Figure 6a displays the open-circuit voltage at a fixed amplitude of 0.5 mm within the frequency range of 100–500 Hz. The filtered voltage signal at each frequency is depicted in blue for the 0.8-13-25-06 spring parameter. The graph reveals that the voltage output signal gradually decreases as the input signal frequency increases.

Figure 6b illustrates the correlation between the input frequency and the frequency of the filtered output. Remarkably, the correlation between the filtered voltage signal frequency and the exciter’s vibration frequency under both spring parameters equals one. It demonstrates that the voltage signal collected by VS-TENG preciously captures frequency variations in high-frequency input excitation signals.

Figure 6c,d present the error distributions for each frequency after filtering with the two different spring parameters. In both cases, the absolute relative errors remain below 0.072%. Thus, VS-TENG effectively gathers frequency signals.
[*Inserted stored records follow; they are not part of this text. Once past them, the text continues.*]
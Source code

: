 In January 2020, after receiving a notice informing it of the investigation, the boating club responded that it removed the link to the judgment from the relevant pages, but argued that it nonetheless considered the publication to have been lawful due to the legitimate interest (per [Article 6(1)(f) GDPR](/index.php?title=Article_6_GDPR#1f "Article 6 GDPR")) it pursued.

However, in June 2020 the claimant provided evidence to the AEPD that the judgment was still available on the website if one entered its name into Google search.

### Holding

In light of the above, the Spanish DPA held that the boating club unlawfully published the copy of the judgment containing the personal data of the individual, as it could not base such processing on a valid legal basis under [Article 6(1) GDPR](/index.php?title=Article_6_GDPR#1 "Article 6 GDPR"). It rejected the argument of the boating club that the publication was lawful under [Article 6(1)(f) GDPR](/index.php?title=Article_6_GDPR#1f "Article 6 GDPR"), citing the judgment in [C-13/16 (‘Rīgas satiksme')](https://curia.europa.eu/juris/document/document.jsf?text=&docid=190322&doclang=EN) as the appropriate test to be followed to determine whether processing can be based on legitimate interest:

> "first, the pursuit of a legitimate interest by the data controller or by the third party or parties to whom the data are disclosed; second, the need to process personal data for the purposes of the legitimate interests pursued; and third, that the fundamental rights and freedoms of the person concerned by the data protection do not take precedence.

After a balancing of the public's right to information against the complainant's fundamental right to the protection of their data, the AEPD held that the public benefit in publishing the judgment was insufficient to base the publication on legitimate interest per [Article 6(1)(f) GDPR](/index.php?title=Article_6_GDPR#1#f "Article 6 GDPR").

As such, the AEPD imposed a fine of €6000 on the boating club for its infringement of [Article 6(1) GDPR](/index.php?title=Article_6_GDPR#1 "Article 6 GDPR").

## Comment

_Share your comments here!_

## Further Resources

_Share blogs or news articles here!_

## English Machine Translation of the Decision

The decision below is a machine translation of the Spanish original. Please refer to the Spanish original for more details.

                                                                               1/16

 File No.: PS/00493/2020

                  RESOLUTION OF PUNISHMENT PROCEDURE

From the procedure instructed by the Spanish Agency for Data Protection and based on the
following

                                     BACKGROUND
5. The Practical Application of VS-TENG

The application of VS-TENG on ships was preliminarily explored by using PT500 Mini ship power system transmission test bench. The test bench is composed of a three-phase asynchronous motor, frequency converter, coupling, friction support kit, speed regulation module, and so on, as shown in Figure 7a. The VS-TENG with 0.8-13-24-08 spring parameters was used to test the inverter of the three-phase asynchronous motor at 17 Hz and shutdown. The experimental results are shown in Figure 7b,c. In the experiment, VS-TENG is attached to the shell of the three-phase asynchronous motor, and the inverter controls the speed of the motor. Figure 7b is the voltage data collected on the surface of the motor shell under the input of 17 Hz frequency converter. The data encompass the frequency distribution map of the filtered data after Fourier transform. Only the 17 Hz voltage has a significant amplitude, and the voltage value of the other frequency bands is basically zero. The filter frequency distribution diagram after the shutdown is shown in Figure 7c. At this time, the three-phase asynchronous motor was stopped, and only the power frequency of 50 Hz in the power supply input of the system affected the VS-TENG. VS-TENG has great application potential in ship power systems.

6. Conclusions

This paper introduces a self-powered sensor, the spring-structured VS-TENG, which operates based on the principle of triboelectric generation. The structure of the TENG involves an acrylic shell and an internal TENG detection component, where the spring structure plays a vital role in sensing the body’s vibration signal. The electrode is made of Al, and the friction between PTFE and Al generates the electrical signal. Filter analysis and fast Fourier transform (FFT) are employed to determine the excitation frequency range, facilitating the assessment of the standard operating condition of the ship’s power system. At different excitation frequencies of 3–500 Hz, VS-TENG can correctly reflect different input frequencies. The output frequency error of medium-high frequency is within 1%, especially in the range of 100–500 Hz, the error range is less than 0.072%. This work provides an effective frequency test method for monitoring the operating status of ship power units, which has a wide range of application prospects.